§ **ACTIVITY**: Begin with the line containing "- 1 feature per session?" and reproduce it and all later lines exactly, through the last line of the records. Add nothing else.

(Dataset records)
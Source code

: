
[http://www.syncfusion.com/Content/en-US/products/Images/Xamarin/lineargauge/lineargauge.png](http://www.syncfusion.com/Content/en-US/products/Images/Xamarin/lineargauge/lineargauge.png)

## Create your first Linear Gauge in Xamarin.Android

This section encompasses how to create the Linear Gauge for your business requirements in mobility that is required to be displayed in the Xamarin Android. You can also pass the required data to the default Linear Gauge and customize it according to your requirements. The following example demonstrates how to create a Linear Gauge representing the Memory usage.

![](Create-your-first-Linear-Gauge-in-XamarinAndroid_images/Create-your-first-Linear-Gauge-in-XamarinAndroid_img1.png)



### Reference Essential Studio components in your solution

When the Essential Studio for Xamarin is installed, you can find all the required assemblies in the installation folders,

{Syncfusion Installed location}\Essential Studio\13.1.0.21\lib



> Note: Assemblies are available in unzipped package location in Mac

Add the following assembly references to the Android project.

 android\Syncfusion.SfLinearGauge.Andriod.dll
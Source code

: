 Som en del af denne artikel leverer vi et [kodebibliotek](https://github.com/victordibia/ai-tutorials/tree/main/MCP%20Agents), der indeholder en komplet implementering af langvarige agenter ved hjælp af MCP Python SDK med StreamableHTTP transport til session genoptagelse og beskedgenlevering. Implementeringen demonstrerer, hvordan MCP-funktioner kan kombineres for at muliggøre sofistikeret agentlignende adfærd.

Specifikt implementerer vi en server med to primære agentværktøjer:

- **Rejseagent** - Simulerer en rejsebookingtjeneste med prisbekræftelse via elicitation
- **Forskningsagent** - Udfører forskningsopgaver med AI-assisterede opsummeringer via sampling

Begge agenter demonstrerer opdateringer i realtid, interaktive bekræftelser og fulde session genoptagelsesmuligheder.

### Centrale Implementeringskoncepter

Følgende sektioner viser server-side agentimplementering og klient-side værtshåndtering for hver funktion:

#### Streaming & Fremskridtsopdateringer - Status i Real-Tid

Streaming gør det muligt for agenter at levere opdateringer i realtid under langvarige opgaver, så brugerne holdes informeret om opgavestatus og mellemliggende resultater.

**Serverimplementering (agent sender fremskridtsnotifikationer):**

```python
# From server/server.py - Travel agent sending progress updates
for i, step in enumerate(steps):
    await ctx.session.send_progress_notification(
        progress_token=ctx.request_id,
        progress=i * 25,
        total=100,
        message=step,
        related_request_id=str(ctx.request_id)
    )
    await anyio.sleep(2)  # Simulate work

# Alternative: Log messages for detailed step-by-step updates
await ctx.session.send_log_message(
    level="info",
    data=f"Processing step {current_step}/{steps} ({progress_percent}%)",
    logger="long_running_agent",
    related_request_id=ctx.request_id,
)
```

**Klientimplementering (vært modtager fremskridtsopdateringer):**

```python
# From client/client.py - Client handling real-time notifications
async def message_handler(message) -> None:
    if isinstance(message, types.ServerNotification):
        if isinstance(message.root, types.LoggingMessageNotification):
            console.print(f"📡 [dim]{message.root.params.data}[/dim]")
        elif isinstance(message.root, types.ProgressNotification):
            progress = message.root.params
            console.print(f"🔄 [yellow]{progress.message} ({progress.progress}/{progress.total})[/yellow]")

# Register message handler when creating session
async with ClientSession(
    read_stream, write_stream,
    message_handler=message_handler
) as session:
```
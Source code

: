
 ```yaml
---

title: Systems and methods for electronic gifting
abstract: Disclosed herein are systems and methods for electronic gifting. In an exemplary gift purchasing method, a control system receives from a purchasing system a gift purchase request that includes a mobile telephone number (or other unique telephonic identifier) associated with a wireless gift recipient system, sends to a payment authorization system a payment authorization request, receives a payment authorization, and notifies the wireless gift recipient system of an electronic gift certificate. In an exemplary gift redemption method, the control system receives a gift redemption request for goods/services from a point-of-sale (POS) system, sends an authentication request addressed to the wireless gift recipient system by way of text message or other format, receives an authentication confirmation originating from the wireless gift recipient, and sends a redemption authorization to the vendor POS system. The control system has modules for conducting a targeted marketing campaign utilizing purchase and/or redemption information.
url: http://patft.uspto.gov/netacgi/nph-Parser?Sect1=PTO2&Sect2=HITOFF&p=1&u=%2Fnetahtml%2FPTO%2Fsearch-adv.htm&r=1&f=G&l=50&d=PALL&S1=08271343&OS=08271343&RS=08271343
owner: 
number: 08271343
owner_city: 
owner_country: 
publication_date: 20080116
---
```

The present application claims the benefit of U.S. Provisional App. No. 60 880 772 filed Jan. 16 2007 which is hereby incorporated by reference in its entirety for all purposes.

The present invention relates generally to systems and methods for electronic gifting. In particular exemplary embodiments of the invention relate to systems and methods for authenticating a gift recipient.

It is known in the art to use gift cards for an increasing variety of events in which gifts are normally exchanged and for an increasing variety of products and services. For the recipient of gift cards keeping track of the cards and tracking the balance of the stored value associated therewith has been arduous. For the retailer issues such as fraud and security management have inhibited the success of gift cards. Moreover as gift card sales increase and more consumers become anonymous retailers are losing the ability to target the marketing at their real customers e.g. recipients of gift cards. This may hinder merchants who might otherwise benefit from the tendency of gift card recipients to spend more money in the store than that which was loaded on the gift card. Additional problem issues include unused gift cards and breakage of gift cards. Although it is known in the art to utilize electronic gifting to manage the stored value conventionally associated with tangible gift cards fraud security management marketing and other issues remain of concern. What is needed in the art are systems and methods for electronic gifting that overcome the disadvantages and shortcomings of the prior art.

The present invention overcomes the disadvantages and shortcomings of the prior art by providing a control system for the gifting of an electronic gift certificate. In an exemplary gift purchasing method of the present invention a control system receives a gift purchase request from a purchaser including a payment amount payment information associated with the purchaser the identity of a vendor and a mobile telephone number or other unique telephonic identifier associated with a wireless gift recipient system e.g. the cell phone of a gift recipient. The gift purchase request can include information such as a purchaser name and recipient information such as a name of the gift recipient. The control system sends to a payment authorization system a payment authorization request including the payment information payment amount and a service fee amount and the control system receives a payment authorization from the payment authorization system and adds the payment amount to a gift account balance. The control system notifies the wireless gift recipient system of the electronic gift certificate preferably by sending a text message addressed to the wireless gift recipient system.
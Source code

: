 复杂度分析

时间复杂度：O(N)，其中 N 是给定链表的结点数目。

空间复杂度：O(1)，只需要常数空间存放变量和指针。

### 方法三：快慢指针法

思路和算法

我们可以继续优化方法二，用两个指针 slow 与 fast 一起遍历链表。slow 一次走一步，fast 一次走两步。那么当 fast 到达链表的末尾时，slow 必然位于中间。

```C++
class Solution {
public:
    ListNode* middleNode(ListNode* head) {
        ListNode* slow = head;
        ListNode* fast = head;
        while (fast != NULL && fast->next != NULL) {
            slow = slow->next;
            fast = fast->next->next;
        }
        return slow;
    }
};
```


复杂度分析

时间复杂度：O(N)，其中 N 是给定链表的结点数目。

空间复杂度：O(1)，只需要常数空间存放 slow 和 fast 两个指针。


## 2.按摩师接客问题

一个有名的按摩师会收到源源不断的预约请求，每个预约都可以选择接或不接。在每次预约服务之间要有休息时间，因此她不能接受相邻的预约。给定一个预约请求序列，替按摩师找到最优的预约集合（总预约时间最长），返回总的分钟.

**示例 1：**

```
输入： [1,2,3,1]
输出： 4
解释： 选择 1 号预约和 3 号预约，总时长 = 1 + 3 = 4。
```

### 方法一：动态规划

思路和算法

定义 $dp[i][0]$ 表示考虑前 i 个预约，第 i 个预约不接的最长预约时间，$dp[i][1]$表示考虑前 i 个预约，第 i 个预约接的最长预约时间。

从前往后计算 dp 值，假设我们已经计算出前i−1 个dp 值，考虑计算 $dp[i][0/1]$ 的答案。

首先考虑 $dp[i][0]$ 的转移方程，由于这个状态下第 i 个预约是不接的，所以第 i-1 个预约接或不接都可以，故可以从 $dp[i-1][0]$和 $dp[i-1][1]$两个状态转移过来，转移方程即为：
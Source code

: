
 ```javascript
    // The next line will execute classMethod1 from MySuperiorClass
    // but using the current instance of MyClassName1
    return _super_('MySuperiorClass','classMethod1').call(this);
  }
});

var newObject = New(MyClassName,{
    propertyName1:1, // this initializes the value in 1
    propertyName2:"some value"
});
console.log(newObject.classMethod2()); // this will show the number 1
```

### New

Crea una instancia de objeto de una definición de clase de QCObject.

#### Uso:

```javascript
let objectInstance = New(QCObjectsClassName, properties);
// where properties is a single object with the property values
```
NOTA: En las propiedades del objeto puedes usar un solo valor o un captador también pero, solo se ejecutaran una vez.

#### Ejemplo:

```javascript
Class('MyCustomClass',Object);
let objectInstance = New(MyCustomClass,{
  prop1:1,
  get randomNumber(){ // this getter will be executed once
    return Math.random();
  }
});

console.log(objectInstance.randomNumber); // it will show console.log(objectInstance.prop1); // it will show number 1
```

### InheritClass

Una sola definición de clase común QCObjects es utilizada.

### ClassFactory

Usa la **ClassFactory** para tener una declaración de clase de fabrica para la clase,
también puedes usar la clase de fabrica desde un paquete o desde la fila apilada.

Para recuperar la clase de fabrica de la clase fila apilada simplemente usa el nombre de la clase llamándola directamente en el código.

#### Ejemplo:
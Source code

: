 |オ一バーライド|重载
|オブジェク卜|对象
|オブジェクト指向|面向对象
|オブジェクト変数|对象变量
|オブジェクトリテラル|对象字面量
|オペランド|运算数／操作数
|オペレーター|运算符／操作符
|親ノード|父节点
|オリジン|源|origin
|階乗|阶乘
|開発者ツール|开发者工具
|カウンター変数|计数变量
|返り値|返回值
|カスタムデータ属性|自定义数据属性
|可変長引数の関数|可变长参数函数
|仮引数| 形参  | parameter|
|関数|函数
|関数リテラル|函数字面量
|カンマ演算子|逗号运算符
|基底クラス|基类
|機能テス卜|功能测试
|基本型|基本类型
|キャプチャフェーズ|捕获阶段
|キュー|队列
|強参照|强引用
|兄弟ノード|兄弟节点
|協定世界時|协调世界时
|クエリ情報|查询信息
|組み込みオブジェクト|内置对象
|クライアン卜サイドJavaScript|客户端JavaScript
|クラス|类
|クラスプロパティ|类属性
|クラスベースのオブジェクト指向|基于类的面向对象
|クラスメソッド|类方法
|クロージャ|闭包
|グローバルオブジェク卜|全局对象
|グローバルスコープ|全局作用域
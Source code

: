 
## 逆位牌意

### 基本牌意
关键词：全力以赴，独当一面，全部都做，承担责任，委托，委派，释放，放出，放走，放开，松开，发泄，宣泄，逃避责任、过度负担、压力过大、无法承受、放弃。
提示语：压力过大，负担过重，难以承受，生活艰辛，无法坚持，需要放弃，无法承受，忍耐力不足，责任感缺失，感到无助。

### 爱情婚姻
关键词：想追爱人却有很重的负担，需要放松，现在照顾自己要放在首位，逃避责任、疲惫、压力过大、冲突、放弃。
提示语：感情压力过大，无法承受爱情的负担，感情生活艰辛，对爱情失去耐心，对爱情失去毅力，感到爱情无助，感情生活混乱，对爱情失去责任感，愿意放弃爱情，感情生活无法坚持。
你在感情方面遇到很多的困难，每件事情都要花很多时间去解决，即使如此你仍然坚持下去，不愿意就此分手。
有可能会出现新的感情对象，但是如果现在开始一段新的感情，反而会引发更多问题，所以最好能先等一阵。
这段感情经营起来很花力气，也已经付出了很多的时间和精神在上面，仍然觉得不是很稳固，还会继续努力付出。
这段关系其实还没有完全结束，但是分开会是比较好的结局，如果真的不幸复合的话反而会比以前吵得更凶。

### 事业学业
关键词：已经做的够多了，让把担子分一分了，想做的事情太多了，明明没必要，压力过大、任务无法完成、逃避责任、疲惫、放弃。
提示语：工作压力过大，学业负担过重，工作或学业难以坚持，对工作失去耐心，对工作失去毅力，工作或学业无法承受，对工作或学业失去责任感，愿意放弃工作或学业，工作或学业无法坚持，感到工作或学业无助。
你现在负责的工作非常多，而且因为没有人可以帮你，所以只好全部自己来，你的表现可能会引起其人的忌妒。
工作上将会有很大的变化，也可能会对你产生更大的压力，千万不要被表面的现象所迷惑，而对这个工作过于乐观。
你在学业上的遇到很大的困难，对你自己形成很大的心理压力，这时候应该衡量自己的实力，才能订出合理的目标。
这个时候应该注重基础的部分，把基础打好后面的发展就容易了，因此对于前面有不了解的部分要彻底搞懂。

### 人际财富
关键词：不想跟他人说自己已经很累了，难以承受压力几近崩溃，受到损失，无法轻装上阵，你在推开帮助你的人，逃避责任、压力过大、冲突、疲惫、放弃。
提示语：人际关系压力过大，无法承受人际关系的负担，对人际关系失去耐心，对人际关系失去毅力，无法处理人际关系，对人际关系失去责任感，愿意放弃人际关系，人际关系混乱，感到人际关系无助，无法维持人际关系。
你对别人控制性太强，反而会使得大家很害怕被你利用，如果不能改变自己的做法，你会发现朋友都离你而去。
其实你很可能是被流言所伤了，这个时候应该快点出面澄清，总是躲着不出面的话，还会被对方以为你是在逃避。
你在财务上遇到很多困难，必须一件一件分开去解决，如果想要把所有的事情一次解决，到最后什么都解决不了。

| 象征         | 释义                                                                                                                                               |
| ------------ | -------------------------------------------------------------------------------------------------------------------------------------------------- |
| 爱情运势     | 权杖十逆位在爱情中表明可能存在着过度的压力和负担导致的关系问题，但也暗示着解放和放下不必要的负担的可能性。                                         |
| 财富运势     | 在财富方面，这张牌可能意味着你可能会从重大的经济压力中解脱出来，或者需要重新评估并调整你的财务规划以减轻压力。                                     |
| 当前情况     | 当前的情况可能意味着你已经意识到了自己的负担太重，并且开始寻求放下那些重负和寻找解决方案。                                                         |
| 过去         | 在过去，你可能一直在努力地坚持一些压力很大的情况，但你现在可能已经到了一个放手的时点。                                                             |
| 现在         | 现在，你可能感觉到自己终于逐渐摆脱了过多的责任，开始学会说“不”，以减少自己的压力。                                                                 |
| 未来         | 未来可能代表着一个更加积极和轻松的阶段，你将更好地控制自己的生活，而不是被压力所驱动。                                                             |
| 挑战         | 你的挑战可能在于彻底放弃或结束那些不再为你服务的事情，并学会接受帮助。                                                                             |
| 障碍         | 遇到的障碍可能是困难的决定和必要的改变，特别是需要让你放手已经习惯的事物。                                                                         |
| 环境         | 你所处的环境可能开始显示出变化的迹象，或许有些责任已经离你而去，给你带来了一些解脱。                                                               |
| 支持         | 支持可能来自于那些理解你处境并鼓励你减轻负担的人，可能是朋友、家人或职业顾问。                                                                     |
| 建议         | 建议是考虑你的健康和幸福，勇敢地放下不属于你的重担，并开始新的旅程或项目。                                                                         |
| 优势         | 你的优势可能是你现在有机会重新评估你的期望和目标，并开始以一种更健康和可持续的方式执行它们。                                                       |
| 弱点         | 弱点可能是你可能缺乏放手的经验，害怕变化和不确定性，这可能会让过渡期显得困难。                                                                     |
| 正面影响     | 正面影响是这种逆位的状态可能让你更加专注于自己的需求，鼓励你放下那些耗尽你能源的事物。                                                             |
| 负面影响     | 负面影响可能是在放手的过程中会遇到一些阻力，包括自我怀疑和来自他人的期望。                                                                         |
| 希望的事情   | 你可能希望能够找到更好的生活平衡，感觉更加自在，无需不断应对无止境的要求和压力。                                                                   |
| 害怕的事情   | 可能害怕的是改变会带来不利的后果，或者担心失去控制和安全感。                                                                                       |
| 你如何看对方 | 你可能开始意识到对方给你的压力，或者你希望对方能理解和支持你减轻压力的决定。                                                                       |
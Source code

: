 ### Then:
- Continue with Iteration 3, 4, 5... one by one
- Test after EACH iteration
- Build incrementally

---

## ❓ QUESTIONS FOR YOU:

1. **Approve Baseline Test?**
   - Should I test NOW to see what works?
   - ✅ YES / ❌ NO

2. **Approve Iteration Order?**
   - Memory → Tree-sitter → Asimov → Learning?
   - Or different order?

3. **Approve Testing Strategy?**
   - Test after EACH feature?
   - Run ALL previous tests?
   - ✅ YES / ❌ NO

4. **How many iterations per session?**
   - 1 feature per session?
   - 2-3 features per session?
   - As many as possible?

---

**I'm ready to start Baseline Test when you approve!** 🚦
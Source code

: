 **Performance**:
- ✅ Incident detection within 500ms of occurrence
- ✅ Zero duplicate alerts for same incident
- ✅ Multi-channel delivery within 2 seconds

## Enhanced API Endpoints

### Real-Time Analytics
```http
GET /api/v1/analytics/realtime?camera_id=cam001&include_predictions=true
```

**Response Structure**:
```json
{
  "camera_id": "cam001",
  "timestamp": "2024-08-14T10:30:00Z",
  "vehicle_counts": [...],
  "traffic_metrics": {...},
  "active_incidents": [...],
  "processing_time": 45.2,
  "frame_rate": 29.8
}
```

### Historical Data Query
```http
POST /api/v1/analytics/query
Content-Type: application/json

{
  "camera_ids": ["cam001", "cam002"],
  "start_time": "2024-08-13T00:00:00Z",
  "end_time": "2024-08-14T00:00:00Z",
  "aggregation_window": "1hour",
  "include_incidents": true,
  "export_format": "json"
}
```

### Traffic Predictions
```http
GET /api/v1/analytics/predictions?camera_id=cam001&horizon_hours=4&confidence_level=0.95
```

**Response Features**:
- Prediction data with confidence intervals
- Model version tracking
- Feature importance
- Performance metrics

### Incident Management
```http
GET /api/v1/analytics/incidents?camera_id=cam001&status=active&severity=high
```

§ **ANSWER TO THIS EXERCISE**:
   - 1 feature per session?
   - 2-3 features per session?
   - As many as possible?

---

**I'm ready to start Baseline Test when you approve!** 🚦
Source code

: **Performance**:
- ✅ Incident detection within 500ms of occurrence
- ✅ Zero duplicate alerts for same incident
- ✅ Multi-channel delivery within 2 seconds

## Enhanced API Endpoints

### Real-Time Analytics
```http
GET /api/v1/analytics/realtime?camera_id=cam001&include_predictions=true
```

**Response Structure**:
```json
{
  "camera_id": "cam001",
  "timestamp": "2024-08-14T10:30:00Z",
  "vehicle_counts": [...],
  "traffic_metrics": {...},
  "active_incidents": [...],
  "processing_time": 45.2,
  "frame_rate": 29.8
}
```

### Historical Data Query
```http
POST /api/v1/analytics/query
Content-Type: application/json

{
  "camera_ids": ["cam001", "cam002"],
  "start_time": "2024-08-13T00:00:00Z",
  "end_time": "2024-08-14T00:00:00Z",
  "aggregation_window": "1hour",
  "include_incidents": true,
  "export_format": "json"
}
```

### Traffic Predictions
```http
GET /api/v1/analytics/predictions?camera_id=cam001&horizon_hours=4&confidence_level=0.95
```

**Response Features**:
- Prediction data with confidence intervals
- Model version tracking
- Feature importance
- Performance metrics

### Incident Management
```http
GET /api/v1/analytics/incidents?camera_id=cam001&status=active&severity=high
```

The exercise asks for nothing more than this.